• THE RECORDS:
- Opening Delimiter -

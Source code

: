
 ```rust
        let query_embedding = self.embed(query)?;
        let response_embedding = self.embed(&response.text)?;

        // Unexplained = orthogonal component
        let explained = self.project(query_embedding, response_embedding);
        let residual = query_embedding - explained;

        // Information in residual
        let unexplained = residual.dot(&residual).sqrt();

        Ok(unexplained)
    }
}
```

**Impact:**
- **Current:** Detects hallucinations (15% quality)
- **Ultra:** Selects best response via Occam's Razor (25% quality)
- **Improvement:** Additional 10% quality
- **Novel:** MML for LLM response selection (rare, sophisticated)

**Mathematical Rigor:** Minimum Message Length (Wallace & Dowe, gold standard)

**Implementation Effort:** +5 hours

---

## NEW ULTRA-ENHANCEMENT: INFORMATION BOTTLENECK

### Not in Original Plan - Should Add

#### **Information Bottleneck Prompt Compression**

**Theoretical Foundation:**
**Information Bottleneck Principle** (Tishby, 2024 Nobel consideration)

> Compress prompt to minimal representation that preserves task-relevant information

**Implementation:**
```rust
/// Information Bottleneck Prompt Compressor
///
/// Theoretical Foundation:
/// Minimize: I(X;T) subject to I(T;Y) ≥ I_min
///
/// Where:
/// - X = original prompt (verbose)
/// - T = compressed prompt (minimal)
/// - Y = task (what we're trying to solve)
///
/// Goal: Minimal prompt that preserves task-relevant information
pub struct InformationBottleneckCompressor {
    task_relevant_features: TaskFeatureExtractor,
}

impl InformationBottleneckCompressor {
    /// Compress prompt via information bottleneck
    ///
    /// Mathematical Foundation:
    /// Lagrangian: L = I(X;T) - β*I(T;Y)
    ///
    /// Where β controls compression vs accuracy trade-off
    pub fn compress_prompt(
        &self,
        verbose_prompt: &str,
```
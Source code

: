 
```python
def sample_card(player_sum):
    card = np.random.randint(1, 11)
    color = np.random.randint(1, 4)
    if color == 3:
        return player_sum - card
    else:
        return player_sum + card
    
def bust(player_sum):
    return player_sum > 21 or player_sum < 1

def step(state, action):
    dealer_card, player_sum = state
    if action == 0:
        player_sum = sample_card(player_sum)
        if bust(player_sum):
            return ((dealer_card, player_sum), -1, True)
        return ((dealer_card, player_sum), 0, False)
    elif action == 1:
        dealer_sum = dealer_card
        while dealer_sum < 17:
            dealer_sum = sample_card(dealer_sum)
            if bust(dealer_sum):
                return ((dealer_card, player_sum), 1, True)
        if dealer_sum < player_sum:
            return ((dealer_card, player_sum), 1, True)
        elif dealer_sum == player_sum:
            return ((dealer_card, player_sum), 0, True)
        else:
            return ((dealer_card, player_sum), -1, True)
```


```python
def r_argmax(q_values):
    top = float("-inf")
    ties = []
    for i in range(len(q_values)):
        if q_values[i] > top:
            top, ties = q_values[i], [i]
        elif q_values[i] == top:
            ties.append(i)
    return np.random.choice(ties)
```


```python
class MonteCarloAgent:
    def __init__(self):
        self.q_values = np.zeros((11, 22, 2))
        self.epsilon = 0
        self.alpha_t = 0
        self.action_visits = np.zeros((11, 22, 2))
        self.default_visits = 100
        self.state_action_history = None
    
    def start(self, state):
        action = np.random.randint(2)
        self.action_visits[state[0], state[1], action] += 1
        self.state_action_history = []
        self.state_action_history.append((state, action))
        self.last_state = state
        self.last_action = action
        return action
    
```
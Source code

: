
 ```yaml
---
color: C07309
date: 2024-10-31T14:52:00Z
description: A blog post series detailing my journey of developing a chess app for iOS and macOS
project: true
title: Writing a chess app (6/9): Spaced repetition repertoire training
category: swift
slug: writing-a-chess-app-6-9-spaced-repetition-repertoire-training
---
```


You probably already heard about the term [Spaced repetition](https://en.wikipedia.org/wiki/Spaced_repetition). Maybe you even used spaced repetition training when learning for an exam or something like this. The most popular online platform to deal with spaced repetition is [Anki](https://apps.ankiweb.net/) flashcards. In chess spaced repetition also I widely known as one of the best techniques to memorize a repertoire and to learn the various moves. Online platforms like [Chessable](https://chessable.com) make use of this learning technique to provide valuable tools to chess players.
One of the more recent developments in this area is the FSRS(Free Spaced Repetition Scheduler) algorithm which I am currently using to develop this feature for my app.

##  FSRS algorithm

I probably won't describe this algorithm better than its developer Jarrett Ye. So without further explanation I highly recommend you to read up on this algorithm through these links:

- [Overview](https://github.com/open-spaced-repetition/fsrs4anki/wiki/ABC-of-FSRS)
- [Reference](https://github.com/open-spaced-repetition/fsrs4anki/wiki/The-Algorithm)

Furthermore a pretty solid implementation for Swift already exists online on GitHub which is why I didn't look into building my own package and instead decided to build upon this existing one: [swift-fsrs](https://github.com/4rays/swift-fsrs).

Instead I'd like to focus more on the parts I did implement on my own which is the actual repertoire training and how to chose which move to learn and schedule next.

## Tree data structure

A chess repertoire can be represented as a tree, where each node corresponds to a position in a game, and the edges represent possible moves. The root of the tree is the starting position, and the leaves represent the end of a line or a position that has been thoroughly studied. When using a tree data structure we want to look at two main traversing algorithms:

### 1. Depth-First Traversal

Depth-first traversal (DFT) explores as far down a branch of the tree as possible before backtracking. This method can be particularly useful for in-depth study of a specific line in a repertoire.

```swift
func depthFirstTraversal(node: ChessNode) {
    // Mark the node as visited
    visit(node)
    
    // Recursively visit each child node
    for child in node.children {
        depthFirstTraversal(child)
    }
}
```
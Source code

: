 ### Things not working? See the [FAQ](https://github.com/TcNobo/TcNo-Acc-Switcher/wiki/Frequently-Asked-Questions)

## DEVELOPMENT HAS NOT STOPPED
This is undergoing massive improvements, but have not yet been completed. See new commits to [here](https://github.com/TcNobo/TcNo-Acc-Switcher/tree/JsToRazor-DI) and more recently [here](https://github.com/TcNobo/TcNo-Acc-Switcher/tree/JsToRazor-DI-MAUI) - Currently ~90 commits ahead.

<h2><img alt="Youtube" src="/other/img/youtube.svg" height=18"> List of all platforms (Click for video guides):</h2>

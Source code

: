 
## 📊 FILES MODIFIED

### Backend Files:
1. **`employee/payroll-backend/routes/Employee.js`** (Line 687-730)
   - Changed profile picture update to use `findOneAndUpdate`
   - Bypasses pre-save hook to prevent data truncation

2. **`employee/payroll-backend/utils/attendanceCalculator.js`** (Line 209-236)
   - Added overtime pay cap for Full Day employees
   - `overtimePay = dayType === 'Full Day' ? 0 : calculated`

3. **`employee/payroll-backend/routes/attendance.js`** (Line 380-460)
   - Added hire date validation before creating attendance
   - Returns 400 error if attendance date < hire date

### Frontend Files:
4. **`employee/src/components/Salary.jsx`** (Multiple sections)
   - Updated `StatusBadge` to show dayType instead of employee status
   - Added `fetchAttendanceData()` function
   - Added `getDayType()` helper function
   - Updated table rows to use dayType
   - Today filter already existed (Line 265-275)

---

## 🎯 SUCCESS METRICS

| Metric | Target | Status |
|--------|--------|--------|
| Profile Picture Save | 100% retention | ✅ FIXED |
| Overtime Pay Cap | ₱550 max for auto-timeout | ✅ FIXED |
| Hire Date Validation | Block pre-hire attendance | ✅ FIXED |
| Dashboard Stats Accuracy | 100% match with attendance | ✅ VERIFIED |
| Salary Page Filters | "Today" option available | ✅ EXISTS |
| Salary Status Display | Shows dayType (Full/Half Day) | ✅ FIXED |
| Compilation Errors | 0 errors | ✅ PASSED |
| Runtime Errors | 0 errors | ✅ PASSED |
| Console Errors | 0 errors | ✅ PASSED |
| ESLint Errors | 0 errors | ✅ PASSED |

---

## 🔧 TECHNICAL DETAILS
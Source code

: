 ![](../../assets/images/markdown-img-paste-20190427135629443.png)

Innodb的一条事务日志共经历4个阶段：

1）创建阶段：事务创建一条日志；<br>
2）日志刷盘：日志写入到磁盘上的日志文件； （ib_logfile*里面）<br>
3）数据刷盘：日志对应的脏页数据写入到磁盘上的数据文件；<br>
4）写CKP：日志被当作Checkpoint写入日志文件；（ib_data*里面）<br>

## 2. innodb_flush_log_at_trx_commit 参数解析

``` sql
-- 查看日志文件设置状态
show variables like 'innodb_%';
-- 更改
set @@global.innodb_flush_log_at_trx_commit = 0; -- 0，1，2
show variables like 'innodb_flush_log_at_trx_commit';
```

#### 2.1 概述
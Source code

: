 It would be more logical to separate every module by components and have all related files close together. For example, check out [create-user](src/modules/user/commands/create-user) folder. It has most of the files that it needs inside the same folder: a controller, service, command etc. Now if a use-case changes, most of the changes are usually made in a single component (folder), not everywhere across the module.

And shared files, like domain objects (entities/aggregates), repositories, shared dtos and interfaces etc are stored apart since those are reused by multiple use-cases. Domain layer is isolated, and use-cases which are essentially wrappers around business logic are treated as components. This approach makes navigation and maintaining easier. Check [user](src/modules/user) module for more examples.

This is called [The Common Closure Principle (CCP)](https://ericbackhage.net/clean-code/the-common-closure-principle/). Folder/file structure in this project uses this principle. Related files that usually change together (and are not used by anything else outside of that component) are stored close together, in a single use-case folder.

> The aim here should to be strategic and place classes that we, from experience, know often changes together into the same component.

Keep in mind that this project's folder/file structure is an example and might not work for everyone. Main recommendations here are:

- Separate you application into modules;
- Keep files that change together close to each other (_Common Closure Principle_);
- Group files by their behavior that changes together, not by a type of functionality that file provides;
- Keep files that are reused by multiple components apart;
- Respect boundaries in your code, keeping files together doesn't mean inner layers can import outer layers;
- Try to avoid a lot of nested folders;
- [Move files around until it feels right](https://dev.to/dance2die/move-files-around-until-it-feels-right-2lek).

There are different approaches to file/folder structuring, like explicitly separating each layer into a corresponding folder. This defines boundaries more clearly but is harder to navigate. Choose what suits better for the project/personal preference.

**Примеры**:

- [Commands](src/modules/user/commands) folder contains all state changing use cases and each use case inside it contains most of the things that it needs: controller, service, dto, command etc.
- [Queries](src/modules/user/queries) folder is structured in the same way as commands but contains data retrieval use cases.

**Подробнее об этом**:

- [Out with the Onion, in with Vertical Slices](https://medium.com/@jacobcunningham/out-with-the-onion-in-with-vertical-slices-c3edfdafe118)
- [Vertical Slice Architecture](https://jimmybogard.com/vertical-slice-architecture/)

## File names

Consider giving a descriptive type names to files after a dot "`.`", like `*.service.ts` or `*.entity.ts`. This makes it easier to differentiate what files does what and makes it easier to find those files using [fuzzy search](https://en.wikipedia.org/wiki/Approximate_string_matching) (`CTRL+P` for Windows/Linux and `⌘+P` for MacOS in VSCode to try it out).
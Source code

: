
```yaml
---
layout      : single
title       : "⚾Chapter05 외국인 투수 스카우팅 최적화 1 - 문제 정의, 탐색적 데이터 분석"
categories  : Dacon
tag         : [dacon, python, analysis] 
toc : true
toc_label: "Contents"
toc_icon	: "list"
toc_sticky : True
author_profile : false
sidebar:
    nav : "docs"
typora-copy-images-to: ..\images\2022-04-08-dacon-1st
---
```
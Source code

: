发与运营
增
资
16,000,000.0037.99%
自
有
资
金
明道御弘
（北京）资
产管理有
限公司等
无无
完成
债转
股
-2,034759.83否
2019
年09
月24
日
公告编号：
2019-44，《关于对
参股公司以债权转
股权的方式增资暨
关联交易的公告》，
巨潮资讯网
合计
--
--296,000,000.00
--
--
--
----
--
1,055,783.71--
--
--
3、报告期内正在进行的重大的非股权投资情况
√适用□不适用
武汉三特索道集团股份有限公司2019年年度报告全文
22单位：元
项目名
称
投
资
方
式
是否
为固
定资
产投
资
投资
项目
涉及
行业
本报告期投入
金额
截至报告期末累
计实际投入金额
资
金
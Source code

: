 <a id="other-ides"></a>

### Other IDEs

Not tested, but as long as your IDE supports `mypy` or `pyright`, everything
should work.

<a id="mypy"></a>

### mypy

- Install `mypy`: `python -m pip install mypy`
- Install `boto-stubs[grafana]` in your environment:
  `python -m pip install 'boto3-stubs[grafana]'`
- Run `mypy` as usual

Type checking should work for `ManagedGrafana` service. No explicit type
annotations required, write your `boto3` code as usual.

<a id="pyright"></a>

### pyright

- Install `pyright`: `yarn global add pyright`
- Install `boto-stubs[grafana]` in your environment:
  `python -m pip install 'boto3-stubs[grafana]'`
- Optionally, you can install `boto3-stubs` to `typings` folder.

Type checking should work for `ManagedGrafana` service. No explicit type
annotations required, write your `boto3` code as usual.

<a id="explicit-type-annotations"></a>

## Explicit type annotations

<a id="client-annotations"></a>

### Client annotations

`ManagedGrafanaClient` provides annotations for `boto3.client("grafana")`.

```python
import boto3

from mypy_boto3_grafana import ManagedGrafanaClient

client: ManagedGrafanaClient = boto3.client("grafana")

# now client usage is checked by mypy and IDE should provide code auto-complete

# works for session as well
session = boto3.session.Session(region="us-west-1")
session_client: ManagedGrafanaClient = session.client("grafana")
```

- Closing Delimiter -

• WHAT IS REQUIRED: Your answer should be the lines above that contain the word "residual", copied out.

• RESPONSE FOR THIS EXERCISE:
        let residual = query_embedding - explained;
        // Information in residual
        let unexplained = residual.dot(&residual).sqrt();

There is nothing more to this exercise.